--- Supplied data ---
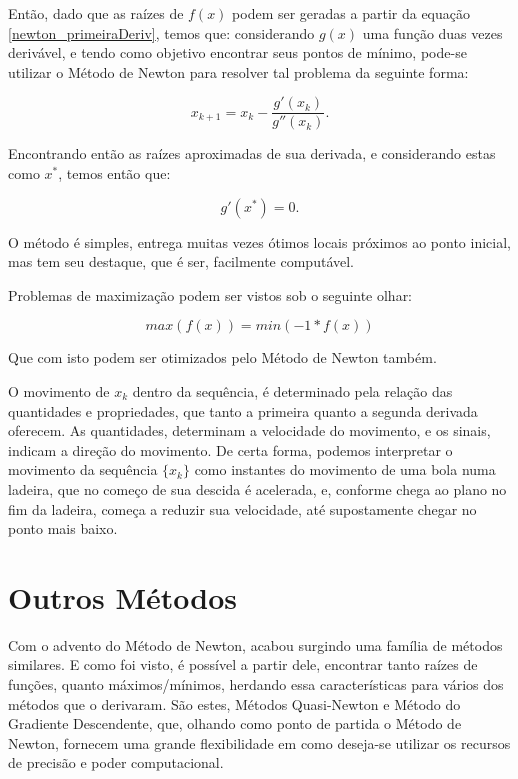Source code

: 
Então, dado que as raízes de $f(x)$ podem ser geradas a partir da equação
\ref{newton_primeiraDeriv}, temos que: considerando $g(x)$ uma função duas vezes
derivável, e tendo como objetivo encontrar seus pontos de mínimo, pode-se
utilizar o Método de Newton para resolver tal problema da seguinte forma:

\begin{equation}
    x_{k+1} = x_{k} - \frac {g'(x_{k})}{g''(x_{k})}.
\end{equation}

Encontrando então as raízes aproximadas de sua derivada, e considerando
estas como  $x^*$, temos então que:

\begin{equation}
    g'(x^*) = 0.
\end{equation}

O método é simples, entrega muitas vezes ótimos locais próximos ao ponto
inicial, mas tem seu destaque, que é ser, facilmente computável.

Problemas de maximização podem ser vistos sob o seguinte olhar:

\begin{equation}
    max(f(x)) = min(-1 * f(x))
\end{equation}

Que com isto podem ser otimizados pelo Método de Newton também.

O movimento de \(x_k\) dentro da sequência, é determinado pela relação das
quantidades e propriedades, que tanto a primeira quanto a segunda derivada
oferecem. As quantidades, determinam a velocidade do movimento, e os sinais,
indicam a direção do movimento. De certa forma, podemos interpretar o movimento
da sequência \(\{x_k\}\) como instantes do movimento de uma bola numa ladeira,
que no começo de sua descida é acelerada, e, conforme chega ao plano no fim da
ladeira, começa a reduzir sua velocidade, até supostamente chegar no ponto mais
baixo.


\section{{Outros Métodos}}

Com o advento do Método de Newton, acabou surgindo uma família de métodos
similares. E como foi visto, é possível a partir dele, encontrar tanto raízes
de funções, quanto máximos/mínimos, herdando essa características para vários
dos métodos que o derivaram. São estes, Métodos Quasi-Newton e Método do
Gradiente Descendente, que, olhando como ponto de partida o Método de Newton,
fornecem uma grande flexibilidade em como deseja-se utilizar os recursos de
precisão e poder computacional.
---
--- Supplied data ---
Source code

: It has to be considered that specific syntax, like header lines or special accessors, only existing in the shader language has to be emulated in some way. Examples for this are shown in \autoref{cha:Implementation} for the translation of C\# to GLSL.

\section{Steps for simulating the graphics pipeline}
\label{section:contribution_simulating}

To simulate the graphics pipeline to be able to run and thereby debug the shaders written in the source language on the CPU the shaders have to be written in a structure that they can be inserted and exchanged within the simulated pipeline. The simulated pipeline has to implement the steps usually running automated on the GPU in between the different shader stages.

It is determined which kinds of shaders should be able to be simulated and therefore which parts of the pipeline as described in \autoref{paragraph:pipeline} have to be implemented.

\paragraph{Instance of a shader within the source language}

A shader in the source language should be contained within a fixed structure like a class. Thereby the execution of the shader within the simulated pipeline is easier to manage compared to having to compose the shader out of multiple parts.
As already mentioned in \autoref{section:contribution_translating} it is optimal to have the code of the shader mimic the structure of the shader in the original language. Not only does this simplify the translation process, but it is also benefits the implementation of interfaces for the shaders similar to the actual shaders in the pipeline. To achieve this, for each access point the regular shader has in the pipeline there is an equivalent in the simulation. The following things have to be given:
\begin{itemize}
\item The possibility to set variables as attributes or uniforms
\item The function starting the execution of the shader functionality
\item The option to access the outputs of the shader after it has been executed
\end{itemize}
---
--- Supplied data ---
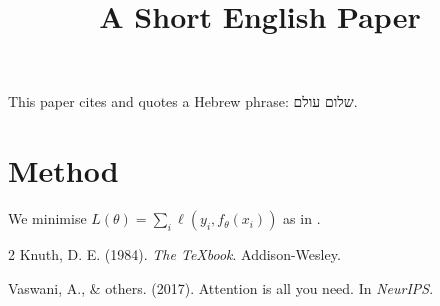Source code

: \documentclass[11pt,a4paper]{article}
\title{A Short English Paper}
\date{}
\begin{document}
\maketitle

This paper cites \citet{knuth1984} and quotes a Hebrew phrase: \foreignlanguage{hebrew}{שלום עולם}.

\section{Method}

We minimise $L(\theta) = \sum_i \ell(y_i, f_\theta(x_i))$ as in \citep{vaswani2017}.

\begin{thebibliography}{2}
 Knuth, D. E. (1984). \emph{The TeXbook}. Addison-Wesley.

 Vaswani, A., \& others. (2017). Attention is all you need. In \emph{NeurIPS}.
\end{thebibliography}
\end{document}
---
* _Exercise instructions_:
Scan the data for lines with the word "vezes". Report only how many there are.

* _Solution to the problem_:
2